Instructions for the task -
Would you please return every line from the listing that contains the word "gentiles"?

Dataset records -
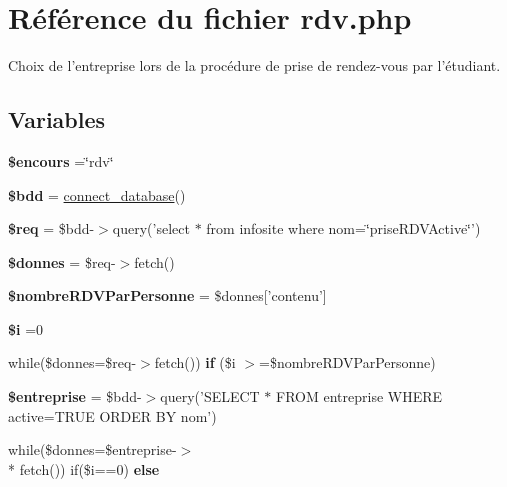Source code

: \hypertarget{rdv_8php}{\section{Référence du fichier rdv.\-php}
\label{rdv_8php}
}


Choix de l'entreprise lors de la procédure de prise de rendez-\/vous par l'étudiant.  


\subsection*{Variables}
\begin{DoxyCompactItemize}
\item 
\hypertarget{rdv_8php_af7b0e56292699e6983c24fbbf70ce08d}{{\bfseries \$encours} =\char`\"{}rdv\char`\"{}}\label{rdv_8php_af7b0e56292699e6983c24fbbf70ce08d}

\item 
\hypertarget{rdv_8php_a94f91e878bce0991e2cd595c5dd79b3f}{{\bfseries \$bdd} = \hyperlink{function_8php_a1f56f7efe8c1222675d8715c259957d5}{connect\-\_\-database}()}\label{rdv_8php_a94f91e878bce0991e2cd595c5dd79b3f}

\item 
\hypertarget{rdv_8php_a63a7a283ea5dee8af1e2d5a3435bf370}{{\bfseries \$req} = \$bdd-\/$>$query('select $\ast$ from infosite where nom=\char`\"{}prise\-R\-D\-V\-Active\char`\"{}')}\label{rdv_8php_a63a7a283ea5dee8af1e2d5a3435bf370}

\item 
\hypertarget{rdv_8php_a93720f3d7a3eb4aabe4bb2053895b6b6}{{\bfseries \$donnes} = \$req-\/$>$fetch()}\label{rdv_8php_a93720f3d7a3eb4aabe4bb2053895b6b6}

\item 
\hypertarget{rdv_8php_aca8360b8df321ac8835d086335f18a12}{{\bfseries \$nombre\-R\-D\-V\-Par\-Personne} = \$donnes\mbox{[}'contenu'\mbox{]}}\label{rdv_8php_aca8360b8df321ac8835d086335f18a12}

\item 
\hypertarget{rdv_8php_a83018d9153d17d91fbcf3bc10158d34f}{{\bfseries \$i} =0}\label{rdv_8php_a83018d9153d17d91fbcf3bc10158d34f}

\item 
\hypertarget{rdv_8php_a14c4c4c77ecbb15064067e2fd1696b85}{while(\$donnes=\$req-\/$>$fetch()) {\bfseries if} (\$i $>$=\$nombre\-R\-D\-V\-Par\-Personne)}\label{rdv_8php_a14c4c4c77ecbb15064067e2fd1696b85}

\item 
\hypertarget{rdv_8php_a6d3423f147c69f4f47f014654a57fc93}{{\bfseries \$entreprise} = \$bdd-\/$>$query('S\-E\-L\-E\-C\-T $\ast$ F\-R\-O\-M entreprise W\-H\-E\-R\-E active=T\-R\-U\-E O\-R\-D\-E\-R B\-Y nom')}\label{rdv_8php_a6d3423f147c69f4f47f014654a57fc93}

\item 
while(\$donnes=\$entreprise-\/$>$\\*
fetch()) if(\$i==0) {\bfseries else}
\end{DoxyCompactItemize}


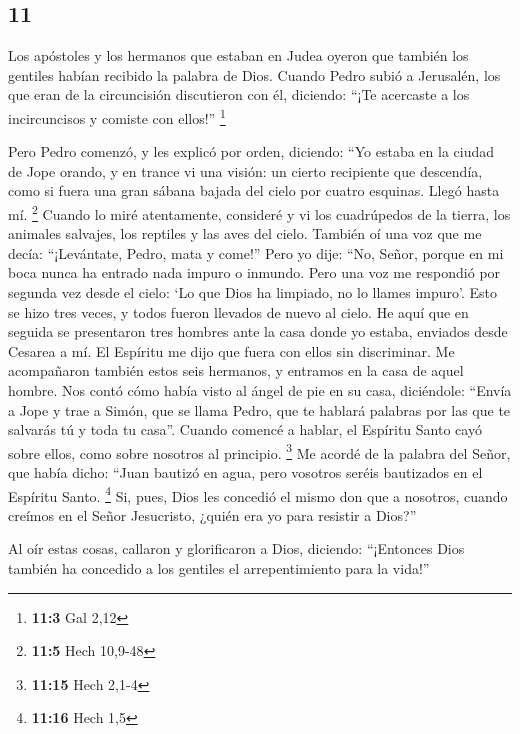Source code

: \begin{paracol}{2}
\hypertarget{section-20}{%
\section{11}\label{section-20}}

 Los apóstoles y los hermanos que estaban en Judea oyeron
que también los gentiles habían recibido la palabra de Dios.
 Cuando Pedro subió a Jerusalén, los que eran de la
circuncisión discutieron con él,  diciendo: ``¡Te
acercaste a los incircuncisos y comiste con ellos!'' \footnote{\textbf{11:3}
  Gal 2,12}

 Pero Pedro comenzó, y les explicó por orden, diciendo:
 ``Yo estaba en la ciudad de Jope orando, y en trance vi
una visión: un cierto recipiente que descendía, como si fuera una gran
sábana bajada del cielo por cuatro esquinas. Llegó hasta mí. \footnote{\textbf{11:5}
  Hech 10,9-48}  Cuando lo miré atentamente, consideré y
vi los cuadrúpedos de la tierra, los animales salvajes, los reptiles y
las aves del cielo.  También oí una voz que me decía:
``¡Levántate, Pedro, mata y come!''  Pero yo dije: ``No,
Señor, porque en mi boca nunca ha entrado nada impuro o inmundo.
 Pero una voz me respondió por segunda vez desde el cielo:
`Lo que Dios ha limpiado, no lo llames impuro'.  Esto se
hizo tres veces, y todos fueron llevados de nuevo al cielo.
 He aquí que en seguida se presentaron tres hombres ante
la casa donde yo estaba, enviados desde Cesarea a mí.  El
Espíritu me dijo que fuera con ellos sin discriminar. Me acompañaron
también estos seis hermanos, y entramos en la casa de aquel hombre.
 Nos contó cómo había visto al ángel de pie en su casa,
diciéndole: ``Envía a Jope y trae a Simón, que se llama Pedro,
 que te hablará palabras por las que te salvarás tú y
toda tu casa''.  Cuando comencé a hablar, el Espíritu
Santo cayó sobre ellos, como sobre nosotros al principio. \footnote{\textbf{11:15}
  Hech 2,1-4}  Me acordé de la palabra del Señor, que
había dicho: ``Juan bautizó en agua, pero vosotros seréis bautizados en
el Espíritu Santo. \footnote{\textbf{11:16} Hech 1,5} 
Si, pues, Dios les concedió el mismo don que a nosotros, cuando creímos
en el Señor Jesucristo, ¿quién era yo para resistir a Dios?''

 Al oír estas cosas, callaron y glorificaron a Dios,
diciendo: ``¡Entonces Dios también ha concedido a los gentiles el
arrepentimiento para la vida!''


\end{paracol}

Answer for the task -
que también los gentiles habían recibido la palabra de Dios.
diciendo: ``¡Entonces Dios también ha concedido a los gentiles el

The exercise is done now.